WHAT IS BEING ASKED >> Every line in the records below with the string "apply" needs to be copied out.
INFORMATION GIVEN Start Marker
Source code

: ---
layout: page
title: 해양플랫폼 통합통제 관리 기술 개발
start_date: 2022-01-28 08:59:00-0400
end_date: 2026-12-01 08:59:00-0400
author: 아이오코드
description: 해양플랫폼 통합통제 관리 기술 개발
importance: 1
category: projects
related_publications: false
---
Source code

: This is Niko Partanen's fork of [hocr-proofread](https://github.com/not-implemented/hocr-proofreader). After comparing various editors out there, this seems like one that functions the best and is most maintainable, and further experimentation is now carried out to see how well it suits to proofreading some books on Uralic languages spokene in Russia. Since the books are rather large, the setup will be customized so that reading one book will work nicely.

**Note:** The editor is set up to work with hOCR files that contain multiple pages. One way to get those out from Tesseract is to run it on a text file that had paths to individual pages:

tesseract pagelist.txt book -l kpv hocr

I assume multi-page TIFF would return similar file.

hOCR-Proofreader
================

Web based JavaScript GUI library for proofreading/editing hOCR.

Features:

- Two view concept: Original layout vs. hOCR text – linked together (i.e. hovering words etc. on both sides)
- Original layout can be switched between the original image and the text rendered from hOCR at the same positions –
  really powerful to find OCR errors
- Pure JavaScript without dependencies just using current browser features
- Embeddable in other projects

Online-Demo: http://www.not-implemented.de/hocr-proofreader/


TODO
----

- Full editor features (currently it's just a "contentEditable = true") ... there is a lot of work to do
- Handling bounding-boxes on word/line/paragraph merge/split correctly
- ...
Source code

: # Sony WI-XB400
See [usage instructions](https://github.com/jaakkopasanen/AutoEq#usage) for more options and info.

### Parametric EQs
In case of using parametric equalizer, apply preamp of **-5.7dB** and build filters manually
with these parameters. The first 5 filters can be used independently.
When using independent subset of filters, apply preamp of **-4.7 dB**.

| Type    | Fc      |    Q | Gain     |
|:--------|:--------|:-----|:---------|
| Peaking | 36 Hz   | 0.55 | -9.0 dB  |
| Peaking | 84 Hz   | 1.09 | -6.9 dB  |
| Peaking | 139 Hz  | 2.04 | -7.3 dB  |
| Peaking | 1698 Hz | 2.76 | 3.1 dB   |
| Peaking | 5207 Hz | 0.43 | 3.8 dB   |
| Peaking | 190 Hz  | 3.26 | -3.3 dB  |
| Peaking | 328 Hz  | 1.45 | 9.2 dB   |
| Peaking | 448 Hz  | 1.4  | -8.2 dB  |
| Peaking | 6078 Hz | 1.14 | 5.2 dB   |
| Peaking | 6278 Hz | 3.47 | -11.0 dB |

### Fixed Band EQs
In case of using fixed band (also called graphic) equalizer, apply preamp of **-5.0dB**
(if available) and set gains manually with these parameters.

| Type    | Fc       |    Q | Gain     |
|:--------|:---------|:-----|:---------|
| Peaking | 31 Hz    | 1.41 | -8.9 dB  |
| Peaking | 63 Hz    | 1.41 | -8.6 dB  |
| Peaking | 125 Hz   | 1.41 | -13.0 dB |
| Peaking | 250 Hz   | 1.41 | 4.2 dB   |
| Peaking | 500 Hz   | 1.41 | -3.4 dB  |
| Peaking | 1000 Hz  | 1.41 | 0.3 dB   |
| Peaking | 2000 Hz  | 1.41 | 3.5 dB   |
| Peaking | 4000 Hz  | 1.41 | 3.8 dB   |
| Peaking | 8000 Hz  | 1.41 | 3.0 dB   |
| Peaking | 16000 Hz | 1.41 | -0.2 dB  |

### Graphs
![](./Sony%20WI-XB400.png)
INFORMATION GIVEN End Marker
INFORMATION GIVEN Start Marker
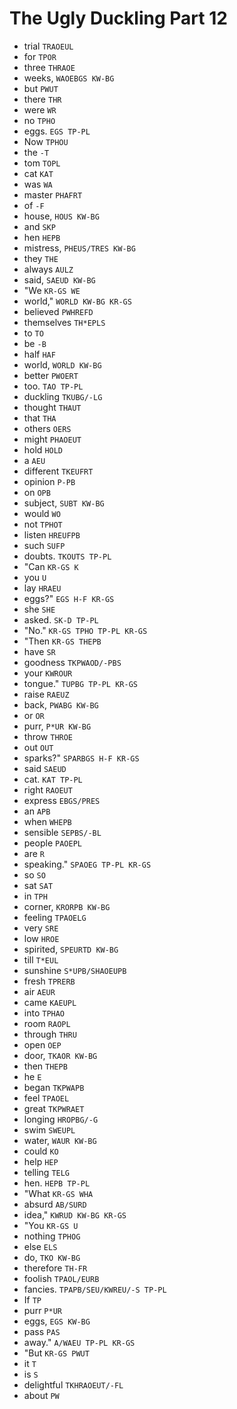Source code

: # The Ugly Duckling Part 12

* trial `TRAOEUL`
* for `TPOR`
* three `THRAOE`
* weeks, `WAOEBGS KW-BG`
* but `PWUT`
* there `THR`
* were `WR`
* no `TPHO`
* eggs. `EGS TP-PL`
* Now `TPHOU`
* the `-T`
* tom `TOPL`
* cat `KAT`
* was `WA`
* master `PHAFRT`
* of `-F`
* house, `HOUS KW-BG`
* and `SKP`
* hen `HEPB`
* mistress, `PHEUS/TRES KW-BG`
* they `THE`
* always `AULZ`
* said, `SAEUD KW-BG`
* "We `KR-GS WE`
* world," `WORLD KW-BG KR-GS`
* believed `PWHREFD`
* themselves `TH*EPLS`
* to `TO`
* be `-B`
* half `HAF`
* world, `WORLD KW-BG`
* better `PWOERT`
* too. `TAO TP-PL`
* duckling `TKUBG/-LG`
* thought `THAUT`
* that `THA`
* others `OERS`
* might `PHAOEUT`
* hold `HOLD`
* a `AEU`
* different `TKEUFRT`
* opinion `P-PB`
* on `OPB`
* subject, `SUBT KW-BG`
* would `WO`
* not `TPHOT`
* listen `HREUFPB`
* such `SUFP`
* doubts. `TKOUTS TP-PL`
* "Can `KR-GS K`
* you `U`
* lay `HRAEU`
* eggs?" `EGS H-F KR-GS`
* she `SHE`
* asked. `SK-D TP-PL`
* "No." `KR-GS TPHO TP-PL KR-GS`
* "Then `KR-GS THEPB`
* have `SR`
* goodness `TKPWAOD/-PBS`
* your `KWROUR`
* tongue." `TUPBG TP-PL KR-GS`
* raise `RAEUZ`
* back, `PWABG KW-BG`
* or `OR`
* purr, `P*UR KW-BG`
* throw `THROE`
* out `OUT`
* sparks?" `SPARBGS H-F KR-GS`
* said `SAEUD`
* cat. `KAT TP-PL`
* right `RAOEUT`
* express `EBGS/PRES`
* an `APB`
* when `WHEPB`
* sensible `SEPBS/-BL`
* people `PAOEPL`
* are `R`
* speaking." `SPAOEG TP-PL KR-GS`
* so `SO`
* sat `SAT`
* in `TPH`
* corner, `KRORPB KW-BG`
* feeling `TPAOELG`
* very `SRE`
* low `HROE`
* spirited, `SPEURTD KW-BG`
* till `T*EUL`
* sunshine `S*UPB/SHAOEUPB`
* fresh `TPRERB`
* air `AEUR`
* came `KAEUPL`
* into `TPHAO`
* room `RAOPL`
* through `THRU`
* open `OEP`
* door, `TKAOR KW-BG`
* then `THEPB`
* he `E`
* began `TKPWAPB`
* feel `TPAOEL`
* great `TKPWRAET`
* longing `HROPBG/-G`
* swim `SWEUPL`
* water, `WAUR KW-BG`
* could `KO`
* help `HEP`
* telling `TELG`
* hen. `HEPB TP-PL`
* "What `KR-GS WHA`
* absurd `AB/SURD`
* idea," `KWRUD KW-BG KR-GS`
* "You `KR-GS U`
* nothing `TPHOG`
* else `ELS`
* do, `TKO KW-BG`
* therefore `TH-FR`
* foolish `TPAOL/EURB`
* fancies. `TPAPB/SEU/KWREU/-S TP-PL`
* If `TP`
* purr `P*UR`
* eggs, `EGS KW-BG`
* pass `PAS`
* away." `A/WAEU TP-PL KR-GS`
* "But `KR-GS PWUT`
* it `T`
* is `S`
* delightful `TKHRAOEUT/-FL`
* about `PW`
INFORMATION GIVEN End Marker
INFORMATION GIVEN Start Marker
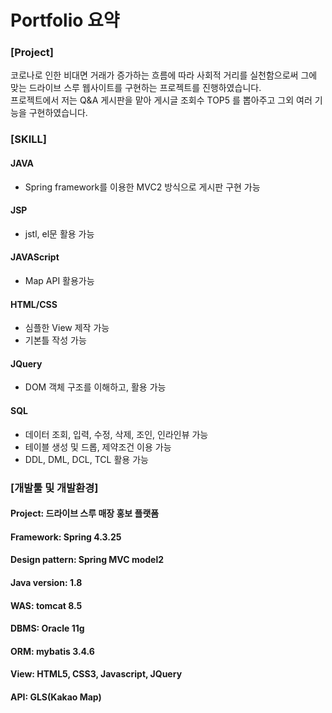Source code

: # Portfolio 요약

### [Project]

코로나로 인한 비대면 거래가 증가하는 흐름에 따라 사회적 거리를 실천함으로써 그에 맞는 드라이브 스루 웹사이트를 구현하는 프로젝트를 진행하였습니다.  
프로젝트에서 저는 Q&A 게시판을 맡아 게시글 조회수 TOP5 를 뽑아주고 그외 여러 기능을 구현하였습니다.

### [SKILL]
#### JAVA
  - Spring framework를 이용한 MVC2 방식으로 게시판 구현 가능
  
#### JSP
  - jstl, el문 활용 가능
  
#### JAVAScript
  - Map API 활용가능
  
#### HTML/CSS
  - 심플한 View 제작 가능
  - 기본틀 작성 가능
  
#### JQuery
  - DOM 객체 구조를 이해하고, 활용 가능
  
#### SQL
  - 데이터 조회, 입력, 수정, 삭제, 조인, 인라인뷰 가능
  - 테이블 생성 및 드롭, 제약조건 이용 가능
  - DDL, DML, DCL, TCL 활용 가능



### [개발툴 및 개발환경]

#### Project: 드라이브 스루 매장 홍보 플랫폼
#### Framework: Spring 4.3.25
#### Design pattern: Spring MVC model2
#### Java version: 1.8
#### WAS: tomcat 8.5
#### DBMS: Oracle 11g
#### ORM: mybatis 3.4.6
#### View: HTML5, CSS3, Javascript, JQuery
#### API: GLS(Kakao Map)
INFORMATION GIVEN End Marker
PROBLEM SOLUTION >>
In case of using parametric equalizer, apply preamp of **-5.7dB** and build filters manually
When using independent subset of filters, apply preamp of **-4.7 dB**.
In case of using fixed band (also called graphic) equalizer, apply preamp of **-5.0dB**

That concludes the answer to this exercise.